Would you return the entries below exactly from the line containing "In a two-step" onward, ending with the final line and including it, and nothing else?

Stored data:
== == ==

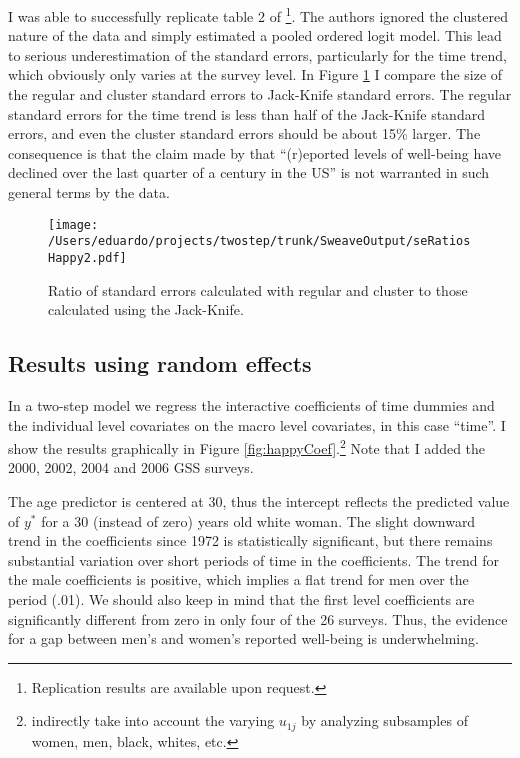 I was able to successfully replicate table 2 of \citet{Blanchflower:2004}\footnote{Replication results are available upon request.}.  The authors  ignored the clustered nature of the data and simply estimated a pooled ordered logit model. This lead to serious underestimation of the standard errors, particularly for the time trend, which obviously only varies at the survey level. In Figure \ref{fig:happySe} I compare the size of the regular and cluster standard errors to Jack-Knife standard errors. The regular standard errors for the time trend is less than half of the Jack-Knife standard errors, and even the cluster standard errors should be about 15\% larger. The consequence is that the claim made by  \citeauthor{Blanchflower:2004} that ``(r)eported levels of well-being have declined over the last quarter of a century in the US'' is not warranted in such general terms by the data.

\begin{figure}
  \centering
  \texttt{[image: /Users/eduardo/projects/twostep/trunk/SweaveOutput/seRatiosHappy2.pdf]}
  \caption{Ratio of standard errors calculated with regular and cluster to those calculated using the Jack-Knife. }
  \label{fig:happySe}
\end{figure}


%   

\subsection{Results using random effects}

In a two-step model we regress the interactive coefficients of time dummies and the individual level covariates on the macro level covariates, in this case ``time''. I show the results graphically in Figure \ref{fig:happyCoef}.\footnote{\citeauthor{Blanchflower:2004} indirectly take into account the varying $u_{1j}$ by analyzing subsamples of women, men, black, whites, etc.} Note that I added the 2000, 2002, 2004 and 2006 GSS surveys.

The age predictor is centered at 30, thus the intercept reflects the predicted value of $y^*$ for a 30 (instead of zero) years old white woman. The slight downward trend in the coefficients since 1972 is statistically significant, but there remains substantial variation over short periods of time in the coefficients. The trend for the male coefficients is positive, which implies a flat trend for men over the period (.01). We should also keep in mind that the first level coefficients are significantly different from zero in only four of the 26 surveys. Thus, the evidence for a gap between men's and women's reported well-being is underwhelming.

== == ==

# [Task solution]
In a two-step model we regress the interactive coefficients of time dummies and the individual level covariates on the macro level covariates, in this case ``time''. I show the results graphically in Figure \ref{fig:happyCoef}.\footnote{\citeauthor{Blanchflower:2004} indirectly take into account the varying $u_{1j}$ by analyzing subsamples of women, men, black, whites, etc.} Note that I added the 2000, 2002, 2004 and 2006 GSS surveys.

The age predictor is centered at 30, thus the intercept reflects the predicted value of $y^*$ for a 30 (instead of zero) years old white woman. The slight downward trend in the coefficients since 1972 is statistically significant, but there remains substantial variation over short periods of time in the coefficients. The trend for the male coefficients is positive, which implies a flat trend for men over the period (.01). We should also keep in mind that the first level coefficients are significantly different from zero in only four of the 26 surveys. Thus, the evidence for a gap between men's and women's reported well-being is underwhelming.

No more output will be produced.